ASSIGNMENT → Look through the entries below and report every line that has "Server".

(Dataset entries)

- - - - - - -

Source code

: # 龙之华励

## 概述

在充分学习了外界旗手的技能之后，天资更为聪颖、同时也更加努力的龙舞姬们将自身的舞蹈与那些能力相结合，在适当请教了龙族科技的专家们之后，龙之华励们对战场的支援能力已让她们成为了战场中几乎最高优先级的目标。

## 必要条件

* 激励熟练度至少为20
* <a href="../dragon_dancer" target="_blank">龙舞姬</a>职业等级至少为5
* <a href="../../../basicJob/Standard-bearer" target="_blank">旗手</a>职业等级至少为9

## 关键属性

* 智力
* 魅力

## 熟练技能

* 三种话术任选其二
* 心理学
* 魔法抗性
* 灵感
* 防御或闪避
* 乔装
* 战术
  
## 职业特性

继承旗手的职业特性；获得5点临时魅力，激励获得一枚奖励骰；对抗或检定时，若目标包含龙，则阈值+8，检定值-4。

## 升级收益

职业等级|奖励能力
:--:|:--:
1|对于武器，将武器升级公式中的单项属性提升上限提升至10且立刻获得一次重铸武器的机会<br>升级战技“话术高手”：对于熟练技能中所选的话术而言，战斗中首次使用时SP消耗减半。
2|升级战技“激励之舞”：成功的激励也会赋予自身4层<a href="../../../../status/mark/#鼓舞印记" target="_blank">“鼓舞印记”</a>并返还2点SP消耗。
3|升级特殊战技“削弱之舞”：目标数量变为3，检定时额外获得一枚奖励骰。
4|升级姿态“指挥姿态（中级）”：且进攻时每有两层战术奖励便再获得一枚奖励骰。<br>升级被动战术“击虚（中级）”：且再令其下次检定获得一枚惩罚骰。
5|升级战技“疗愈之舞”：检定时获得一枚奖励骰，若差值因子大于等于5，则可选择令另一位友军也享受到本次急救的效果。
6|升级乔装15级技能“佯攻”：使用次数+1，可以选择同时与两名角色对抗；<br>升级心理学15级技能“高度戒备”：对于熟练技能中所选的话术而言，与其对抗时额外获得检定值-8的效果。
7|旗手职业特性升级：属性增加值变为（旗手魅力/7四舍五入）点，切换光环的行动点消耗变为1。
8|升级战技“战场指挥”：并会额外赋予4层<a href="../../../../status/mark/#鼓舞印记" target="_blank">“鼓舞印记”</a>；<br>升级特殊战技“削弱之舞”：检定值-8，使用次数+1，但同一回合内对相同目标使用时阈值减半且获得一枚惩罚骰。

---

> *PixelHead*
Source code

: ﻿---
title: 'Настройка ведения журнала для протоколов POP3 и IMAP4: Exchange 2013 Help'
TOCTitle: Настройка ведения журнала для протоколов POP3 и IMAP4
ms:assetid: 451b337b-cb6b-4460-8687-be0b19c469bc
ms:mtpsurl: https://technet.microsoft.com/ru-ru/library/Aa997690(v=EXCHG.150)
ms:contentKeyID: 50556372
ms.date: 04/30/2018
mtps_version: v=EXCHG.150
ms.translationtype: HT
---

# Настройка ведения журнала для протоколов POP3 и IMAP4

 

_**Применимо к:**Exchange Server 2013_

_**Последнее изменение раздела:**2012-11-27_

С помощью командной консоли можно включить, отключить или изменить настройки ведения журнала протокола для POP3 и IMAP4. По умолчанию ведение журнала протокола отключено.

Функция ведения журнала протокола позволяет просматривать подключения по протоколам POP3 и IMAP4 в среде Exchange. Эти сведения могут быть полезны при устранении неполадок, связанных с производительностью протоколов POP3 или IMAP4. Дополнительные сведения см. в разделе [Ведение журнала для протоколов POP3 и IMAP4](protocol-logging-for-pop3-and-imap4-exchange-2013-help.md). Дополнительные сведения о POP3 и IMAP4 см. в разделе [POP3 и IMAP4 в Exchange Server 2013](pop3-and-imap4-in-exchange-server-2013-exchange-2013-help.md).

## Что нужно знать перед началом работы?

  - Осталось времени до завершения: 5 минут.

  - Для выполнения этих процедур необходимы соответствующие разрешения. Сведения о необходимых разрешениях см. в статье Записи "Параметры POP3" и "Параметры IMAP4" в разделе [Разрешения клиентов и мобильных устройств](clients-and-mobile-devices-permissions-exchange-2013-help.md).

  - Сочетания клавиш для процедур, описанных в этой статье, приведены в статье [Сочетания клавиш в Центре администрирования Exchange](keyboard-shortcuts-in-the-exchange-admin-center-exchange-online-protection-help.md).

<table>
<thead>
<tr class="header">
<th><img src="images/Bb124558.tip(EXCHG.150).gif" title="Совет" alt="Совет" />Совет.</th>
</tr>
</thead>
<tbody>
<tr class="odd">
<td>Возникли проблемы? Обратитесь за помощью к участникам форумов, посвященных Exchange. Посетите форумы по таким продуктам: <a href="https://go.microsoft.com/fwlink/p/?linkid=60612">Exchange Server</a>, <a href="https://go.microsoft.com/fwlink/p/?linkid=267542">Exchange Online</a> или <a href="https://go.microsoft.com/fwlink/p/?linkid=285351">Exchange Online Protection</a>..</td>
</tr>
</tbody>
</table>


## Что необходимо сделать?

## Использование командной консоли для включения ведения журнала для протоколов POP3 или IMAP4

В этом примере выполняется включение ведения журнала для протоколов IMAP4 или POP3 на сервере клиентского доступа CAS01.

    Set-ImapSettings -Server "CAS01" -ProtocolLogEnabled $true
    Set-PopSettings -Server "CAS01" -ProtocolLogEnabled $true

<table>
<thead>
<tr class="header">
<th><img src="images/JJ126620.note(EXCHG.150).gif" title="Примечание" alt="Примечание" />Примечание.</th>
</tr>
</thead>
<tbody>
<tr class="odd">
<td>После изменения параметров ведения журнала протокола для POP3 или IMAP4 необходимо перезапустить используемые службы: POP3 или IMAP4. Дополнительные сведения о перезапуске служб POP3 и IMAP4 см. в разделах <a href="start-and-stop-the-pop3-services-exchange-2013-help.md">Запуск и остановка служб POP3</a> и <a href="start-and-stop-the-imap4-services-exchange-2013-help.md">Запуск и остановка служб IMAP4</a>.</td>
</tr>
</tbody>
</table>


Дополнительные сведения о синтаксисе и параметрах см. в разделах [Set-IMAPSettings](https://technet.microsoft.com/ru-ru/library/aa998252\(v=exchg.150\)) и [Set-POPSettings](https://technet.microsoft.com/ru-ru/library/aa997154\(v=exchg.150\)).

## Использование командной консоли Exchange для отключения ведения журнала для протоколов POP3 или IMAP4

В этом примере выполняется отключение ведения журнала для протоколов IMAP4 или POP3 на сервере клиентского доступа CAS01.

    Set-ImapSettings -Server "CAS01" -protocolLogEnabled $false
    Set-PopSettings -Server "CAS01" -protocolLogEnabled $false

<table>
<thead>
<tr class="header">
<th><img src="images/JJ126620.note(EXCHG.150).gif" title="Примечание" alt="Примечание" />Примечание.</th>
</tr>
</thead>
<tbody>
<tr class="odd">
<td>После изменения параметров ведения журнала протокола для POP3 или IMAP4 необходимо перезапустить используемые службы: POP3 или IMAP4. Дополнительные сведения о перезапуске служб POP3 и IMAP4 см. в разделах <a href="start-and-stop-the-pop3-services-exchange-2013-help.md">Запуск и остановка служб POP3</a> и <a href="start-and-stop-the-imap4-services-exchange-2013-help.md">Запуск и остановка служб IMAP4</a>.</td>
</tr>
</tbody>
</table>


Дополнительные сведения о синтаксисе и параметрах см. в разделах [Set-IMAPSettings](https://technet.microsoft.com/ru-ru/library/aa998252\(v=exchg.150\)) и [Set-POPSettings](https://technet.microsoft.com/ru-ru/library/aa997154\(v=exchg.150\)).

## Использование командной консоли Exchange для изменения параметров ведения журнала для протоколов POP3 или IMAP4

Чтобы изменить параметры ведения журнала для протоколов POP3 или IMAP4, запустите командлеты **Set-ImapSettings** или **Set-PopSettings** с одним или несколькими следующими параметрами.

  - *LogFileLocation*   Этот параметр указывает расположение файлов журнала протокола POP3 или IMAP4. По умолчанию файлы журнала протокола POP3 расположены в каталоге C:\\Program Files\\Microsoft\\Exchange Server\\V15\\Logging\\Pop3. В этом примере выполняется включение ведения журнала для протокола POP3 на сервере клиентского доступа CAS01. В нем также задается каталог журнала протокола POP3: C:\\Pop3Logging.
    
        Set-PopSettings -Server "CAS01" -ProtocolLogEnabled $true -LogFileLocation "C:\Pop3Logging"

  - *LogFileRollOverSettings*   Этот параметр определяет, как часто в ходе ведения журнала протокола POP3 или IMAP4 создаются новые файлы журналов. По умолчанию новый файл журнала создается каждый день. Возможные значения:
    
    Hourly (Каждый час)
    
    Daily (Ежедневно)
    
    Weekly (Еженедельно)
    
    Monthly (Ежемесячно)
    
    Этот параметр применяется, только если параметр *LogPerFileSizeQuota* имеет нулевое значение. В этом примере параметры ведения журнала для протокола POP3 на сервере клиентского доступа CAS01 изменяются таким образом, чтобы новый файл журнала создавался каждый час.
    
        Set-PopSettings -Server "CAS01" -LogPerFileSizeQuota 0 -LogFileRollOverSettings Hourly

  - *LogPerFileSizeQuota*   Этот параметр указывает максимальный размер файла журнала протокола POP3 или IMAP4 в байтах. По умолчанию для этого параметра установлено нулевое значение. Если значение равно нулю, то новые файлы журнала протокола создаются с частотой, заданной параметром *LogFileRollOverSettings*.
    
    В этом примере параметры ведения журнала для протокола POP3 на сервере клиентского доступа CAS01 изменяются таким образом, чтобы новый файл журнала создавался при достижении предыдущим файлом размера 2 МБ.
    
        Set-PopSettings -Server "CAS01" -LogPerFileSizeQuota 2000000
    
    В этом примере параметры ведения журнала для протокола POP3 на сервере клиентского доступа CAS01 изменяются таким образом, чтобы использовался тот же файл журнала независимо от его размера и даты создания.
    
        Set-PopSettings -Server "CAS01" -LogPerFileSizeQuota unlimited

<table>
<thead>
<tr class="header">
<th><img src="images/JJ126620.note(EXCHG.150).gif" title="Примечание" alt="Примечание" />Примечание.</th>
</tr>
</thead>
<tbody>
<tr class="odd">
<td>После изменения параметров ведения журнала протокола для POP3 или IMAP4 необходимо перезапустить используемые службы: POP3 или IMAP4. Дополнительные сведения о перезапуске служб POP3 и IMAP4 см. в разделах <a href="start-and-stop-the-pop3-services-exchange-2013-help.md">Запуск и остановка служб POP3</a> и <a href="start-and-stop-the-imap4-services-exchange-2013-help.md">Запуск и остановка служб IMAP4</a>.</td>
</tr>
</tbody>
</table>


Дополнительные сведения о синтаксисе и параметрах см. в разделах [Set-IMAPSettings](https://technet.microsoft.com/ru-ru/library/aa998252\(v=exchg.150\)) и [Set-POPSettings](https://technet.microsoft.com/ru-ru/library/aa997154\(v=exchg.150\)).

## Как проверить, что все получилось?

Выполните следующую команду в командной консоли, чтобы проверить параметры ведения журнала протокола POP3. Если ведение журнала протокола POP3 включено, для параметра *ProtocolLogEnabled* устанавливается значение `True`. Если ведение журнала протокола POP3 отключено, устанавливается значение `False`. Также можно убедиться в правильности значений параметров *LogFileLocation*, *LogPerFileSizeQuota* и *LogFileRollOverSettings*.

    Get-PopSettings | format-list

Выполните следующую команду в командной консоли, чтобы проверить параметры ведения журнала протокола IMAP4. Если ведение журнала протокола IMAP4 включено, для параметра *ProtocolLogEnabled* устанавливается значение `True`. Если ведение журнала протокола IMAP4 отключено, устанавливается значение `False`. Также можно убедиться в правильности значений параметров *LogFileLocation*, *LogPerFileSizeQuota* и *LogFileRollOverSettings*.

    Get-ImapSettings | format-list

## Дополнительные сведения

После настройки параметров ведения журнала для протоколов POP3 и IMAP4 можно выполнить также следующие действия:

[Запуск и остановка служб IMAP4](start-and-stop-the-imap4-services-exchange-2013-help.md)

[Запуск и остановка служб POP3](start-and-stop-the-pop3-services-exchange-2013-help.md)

- - - - - - -

RESPONSE BOX →
_**Применимо к:**Exchange Server 2013_
Функция ведения журнала протокола позволяет просматривать подключения по протоколам POP3 и IMAP4 в среде Exchange. Эти сведения могут быть полезны при устранении неполадок, связанных с производительностью протоколов POP3 или IMAP4. Дополнительные сведения см. в разделе [Ведение журнала для протоколов POP3 и IMAP4](protocol-logging-for-pop3-and-imap4-exchange-2013-help.md). Дополнительные сведения о POP3 и IMAP4 см. в разделе [POP3 и IMAP4 в Exchange Server 2013](pop3-and-imap4-in-exchange-server-2013-exchange-2013-help.md).
<td>Возникли проблемы? Обратитесь за помощью к участникам форумов, посвященных Exchange. Посетите форумы по таким продуктам: <a href="https://go.microsoft.com/fwlink/p/?linkid=60612">Exchange Server</a>, <a href="https://go.microsoft.com/fwlink/p/?linkid=267542">Exchange Online</a> или <a href="https://go.microsoft.com/fwlink/p/?linkid=285351">Exchange Online Protection</a>..</td>
    Set-ImapSettings -Server "CAS01" -ProtocolLogEnabled $true
    Set-PopSettings -Server "CAS01" -ProtocolLogEnabled $true
    Set-ImapSettings -Server "CAS01" -protocolLogEnabled $false
    Set-PopSettings -Server "CAS01" -protocolLogEnabled $false
  - *LogFileLocation*   Этот параметр указывает расположение файлов журнала протокола POP3 или IMAP4. По умолчанию файлы журнала протокола POP3 расположены в каталоге C:\\Program Files\\Microsoft\\Exchange Server\\V15\\Logging\\Pop3. В этом примере выполняется включение ведения журнала для протокола POP3 на сервере клиентского доступа CAS01. В нем также задается каталог журнала протокола POP3: C:\\Pop3Logging.
        Set-PopSettings -Server "CAS01" -ProtocolLogEnabled $true -LogFileLocation "C:\Pop3Logging"
        Set-PopSettings -Server "CAS01" -LogPerFileSizeQuota 0 -LogFileRollOverSettings Hourly
        Set-PopSettings -Server "CAS01" -LogPerFileSizeQuota 2000000
        Set-PopSettings -Server "CAS01" -LogPerFileSizeQuota unlimited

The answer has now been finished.